-- Extracted material follows --

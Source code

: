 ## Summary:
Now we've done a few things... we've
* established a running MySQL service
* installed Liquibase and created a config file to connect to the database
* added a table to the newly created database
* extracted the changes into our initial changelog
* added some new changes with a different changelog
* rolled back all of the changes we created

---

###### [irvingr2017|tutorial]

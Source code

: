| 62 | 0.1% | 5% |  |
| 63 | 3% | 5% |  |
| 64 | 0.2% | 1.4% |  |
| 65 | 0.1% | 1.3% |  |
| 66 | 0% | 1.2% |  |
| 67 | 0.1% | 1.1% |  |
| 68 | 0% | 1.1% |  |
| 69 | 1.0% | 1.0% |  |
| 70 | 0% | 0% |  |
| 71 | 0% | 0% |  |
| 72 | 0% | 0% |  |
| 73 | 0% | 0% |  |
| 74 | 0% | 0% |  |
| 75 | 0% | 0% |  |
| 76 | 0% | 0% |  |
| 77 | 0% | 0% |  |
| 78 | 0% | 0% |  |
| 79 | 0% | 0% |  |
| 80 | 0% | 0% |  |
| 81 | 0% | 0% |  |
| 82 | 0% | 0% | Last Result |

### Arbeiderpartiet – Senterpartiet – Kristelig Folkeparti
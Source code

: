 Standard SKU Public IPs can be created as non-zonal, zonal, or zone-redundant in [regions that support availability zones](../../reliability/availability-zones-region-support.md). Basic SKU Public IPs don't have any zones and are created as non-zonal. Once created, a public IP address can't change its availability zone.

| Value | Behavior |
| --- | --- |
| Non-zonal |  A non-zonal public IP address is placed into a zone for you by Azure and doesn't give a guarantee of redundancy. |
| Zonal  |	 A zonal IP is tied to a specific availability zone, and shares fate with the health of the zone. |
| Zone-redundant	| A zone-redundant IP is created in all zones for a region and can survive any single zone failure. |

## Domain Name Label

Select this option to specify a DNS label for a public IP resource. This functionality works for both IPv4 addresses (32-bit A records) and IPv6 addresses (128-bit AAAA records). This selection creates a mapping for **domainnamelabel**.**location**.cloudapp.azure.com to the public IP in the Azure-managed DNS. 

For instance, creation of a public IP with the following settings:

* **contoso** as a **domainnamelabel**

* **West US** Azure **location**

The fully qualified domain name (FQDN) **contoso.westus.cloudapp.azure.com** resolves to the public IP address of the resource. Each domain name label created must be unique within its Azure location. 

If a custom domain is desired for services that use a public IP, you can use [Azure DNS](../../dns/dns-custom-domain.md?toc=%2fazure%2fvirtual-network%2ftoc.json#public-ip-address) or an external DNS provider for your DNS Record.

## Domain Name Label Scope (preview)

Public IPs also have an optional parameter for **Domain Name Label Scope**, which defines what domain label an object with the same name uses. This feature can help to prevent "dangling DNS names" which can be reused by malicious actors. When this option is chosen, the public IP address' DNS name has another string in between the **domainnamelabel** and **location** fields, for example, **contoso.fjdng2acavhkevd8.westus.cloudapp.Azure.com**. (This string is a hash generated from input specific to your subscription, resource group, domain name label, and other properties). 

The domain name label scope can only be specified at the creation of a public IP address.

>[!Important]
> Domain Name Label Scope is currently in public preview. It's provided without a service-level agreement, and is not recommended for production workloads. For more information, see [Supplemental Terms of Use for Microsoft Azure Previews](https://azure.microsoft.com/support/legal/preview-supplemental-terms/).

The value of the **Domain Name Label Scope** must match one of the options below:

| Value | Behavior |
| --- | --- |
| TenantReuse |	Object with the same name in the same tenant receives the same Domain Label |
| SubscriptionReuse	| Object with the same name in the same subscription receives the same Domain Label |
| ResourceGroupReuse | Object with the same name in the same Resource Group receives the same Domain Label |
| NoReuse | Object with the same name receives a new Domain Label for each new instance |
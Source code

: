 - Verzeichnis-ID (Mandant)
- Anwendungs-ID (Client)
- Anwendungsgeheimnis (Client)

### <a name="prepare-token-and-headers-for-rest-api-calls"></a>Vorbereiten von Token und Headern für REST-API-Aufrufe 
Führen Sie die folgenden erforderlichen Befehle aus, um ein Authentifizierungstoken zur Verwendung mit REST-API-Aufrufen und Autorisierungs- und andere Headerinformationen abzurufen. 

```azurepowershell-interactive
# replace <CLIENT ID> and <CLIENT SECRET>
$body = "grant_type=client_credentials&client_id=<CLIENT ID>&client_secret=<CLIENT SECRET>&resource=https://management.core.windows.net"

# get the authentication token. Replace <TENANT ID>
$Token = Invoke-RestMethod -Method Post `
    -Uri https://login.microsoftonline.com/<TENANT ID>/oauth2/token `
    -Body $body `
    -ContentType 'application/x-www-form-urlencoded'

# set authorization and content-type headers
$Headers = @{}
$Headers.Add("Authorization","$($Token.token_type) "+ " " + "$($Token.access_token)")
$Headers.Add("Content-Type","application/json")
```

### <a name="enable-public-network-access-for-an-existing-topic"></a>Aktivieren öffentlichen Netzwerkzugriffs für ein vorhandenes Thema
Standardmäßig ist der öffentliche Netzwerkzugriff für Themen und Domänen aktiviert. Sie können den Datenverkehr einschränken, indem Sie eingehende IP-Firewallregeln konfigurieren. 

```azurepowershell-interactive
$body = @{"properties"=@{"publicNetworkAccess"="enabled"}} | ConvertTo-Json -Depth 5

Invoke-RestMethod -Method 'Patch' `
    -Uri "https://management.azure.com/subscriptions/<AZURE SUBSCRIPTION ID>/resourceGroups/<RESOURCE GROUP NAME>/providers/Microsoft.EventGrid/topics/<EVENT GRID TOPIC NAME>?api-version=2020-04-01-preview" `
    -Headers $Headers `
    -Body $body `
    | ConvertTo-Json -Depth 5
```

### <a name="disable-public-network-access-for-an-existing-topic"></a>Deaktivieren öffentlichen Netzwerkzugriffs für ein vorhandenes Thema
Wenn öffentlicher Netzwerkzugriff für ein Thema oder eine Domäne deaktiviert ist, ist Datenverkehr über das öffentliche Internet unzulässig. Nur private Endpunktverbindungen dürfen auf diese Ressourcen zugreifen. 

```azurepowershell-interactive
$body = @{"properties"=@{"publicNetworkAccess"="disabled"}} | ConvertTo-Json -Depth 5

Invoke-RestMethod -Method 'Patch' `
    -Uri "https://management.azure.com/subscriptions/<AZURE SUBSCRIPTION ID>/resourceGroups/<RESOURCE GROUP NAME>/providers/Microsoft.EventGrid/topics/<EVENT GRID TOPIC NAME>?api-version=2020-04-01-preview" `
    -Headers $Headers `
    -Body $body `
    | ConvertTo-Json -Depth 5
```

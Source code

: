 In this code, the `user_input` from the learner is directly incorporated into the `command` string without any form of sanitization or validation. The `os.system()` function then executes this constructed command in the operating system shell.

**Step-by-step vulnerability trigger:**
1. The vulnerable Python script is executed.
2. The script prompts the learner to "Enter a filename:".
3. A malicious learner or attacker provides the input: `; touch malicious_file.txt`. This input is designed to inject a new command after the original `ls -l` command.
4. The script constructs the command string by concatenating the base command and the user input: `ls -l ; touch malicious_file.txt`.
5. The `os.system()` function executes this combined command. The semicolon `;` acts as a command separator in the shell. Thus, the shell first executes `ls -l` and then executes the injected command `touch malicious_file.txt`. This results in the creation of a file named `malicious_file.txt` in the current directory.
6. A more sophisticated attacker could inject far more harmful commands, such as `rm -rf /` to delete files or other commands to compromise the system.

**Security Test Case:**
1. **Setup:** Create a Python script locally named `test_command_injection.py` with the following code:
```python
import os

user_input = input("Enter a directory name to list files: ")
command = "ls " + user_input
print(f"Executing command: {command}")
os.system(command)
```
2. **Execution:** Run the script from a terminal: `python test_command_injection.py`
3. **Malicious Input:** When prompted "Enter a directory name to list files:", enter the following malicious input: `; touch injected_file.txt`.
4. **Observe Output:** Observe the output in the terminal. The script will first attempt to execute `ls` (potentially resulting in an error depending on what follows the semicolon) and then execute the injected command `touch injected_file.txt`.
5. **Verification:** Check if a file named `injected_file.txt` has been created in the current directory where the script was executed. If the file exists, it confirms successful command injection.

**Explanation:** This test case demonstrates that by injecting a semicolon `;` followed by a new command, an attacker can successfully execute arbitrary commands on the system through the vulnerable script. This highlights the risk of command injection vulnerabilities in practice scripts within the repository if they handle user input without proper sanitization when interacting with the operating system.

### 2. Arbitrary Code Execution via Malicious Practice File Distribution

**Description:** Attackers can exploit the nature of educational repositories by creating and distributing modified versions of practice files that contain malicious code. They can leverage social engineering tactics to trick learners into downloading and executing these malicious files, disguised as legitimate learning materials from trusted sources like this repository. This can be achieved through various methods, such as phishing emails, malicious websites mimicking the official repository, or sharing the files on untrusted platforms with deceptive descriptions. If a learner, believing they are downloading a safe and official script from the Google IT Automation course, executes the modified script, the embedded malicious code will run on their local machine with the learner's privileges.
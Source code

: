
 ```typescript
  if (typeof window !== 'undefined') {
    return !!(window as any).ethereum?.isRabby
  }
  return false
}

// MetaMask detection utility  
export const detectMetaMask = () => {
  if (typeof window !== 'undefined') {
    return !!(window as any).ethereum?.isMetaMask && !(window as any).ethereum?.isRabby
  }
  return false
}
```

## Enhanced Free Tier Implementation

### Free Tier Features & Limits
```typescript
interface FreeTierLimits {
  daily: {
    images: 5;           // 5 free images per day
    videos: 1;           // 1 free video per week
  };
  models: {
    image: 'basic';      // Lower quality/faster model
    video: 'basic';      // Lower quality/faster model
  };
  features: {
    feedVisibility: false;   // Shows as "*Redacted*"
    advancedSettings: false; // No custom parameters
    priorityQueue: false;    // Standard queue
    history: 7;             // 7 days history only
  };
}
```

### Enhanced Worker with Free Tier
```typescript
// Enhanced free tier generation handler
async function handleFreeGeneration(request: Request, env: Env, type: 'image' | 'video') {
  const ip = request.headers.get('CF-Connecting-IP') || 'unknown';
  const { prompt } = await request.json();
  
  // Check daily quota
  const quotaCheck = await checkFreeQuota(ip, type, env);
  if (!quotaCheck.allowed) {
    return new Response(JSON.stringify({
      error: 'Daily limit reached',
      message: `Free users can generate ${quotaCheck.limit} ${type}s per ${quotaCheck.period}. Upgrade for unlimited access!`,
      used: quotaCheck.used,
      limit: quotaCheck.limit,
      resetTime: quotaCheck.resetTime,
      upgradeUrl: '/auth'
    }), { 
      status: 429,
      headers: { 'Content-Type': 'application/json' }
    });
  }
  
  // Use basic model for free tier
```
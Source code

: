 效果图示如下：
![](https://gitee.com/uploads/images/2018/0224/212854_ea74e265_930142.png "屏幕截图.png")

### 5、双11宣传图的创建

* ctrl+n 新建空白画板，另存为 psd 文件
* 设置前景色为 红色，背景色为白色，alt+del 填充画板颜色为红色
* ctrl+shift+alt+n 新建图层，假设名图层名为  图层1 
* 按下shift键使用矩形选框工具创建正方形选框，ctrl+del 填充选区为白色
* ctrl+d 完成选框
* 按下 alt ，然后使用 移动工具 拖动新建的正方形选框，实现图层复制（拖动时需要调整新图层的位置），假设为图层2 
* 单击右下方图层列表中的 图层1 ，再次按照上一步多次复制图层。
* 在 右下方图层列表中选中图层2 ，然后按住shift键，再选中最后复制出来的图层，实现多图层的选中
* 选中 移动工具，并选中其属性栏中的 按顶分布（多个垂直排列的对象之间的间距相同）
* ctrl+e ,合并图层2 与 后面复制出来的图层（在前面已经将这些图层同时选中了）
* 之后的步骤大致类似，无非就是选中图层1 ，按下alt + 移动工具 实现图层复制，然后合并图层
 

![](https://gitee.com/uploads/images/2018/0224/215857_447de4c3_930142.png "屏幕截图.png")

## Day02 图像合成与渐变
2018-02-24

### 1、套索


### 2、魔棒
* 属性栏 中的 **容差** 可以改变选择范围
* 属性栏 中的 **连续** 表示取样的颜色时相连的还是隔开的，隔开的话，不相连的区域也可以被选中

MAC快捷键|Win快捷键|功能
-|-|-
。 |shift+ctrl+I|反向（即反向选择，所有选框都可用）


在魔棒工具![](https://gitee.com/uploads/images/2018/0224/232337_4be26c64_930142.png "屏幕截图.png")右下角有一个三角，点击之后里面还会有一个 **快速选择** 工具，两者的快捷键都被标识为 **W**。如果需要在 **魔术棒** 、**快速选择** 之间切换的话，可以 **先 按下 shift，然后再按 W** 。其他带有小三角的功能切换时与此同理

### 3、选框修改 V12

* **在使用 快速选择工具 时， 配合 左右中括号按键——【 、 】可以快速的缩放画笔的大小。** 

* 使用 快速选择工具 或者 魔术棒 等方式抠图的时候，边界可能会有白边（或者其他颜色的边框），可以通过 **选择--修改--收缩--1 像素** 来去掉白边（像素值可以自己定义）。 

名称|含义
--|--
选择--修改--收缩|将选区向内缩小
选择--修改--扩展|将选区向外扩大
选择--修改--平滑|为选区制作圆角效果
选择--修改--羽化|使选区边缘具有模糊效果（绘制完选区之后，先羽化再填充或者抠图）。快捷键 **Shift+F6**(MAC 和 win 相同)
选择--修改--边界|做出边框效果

-- Extracted material concluded --

*Instructions for the task*: Taking the entries as a whole, work out how many lines contain the string "first". Respond with only the number.

*Task answer*: 2